### The task
Pictures aside, reproduce exactly each line from the one holding "different features easily." through the last line of the material, both ends included.

### Records shown
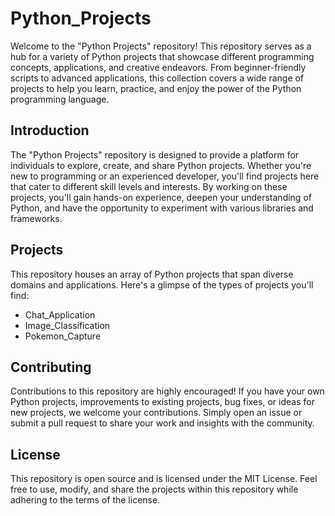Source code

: # Python_Projects

Welcome to the "Python Projects" repository! This repository serves as a hub for a variety of Python projects that showcase different programming concepts, applications, and creative endeavors. From beginner-friendly scripts to advanced applications, this collection covers a wide range of projects to help you learn, practice, and enjoy the power of the Python programming language.

## Introduction
The "Python Projects" repository is designed to provide a platform for individuals to explore, create, and share Python projects. Whether you're new to programming or an experienced developer, you'll find projects here that cater to different skill levels and interests. By working on these projects, you'll gain hands-on experience, deepen your understanding of Python, and have the opportunity to experiment with various libraries and frameworks.

## Projects
This repository houses an array of Python projects that span diverse domains and applications. Here's a glimpse of the types of projects you'll find:

- Chat_Application
- Image_Classification
- Pokemon_Capture

## Contributing
Contributions to this repository are highly encouraged! If you have your own Python projects, improvements to existing projects, bug fixes, or ideas for new projects, we welcome your contributions. Simply open an issue or submit a pull request to share your work and insights with the community.

## License
This repository is open source and is licensed under the MIT License. Feel free to use, modify, and share the projects within this repository while adhering to the terms of the license.
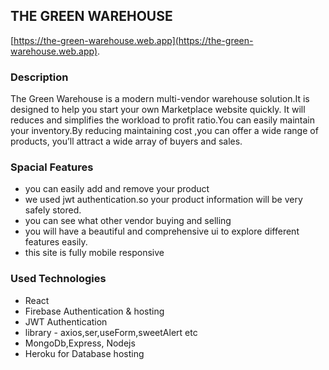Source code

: ## THE GREEN WAREHOUSE

[https://the-green-warehouse.web.app](https://the-green-warehouse.web.app).

### Description
The Green Warehouse is a modern multi-vendor warehouse solution.It is designed to help you start your own Marketplace website quickly. It will reduces and simplifies the workload to profit ratio.You can easily maintain your inventory.By reducing maintaining cost ,you can offer a wide range of products, you’ll attract a wide array of buyers and sales‍. 

### Spacial Features
* you can easily add and remove your product
* we used jwt authentication.so your product information will be very safely stored.
* you can see what other vendor buying and selling
* you will have a beautiful and comprehensive ui to explore different features easily.
* this site is fully mobile responsive

### Used Technologies
* React
* Firebase Authentication & hosting
* JWT Authentication
* library - axios,ser,useForm,sweetAlert etc
* MongoDb,Express, Nodejs
* Heroku for Database hosting 











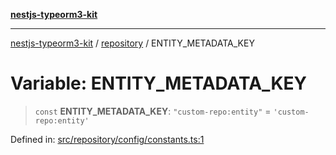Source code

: [**nestjs-typeorm3-kit**](../../README.md)

***

[nestjs-typeorm3-kit](../../README.md) / [repository](../README.md) / ENTITY\_METADATA\_KEY

# Variable: ENTITY\_METADATA\_KEY

> `const` **ENTITY\_METADATA\_KEY**: `"custom-repo:entity"` = `'custom-repo:entity'`

Defined in: [src/repository/config/constants.ts:1](https://github.com/x302502/nestjs-typeorm3-kit/blob/6ef69742f766c1a8d18cd622a628a96085a8d4cc/src/repository/config/constants.ts#L1)
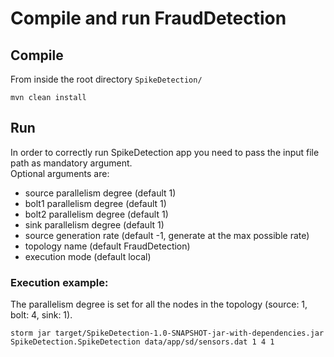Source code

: # Compile and run FraudDetection

## Compile
From inside the root directory `SpikeDetection/`

`mvn clean install`

## Run
In order to correctly run SpikeDetection app you need to pass the input file path as mandatory argument.<br>
Optional arguments are:
- source parallelism degree (default 1)
- bolt1 parallelism degree (default 1)
- bolt2 parallelism degree (default 1)
- sink parallelism degree (default 1)
- source generation rate (default -1, generate at the max possible rate)
- topology name (default FraudDetection)
- execution mode (default local)

### Execution example:
The parallelism degree is set for all the nodes in the topology (source: 1, bolt: 4, sink: 1).

`storm jar target/SpikeDetection-1.0-SNAPSHOT-jar-with-dependencies.jar SpikeDetection.SpikeDetection data/app/sd/sensors.dat 1 4 1`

### Reply
* you will have a beautiful and comprehensive ui to explore different features easily.
* this site is fully mobile responsive

### Used Technologies
* React
* Firebase Authentication & hosting
* JWT Authentication
* library - axios,ser,useForm,sweetAlert etc
* MongoDb,Express, Nodejs
* Heroku for Database hosting 











Source code

: [**nestjs-typeorm3-kit**](../../README.md)

***

[nestjs-typeorm3-kit](../../README.md) / [repository](../README.md) / ENTITY\_METADATA\_KEY

# Variable: ENTITY\_METADATA\_KEY

> `const` **ENTITY\_METADATA\_KEY**: `"custom-repo:entity"` = `'custom-repo:entity'`

Defined in: [src/repository/config/constants.ts:1](https://github.com/x302502/nestjs-typeorm3-kit/blob/6ef69742f766c1a8d18cd622a628a96085a8d4cc/src/repository/config/constants.ts#L1)
Source code

: # Compile and run FraudDetection

## Compile
From inside the root directory `SpikeDetection/`

`mvn clean install`

## Run
In order to correctly run SpikeDetection app you need to pass the input file path as mandatory argument.<br>
Optional arguments are:
- source parallelism degree (default 1)
- bolt1 parallelism degree (default 1)
- bolt2 parallelism degree (default 1)
- sink parallelism degree (default 1)
- source generation rate (default -1, generate at the max possible rate)
- topology name (default FraudDetection)
- execution mode (default local)

### Execution example:
The parallelism degree is set for all the nodes in the topology (source: 1, bolt: 4, sink: 1).

`storm jar target/SpikeDetection-1.0-SNAPSHOT-jar-with-dependencies.jar SpikeDetection.SpikeDetection data/app/sd/sensors.dat 1 4 1`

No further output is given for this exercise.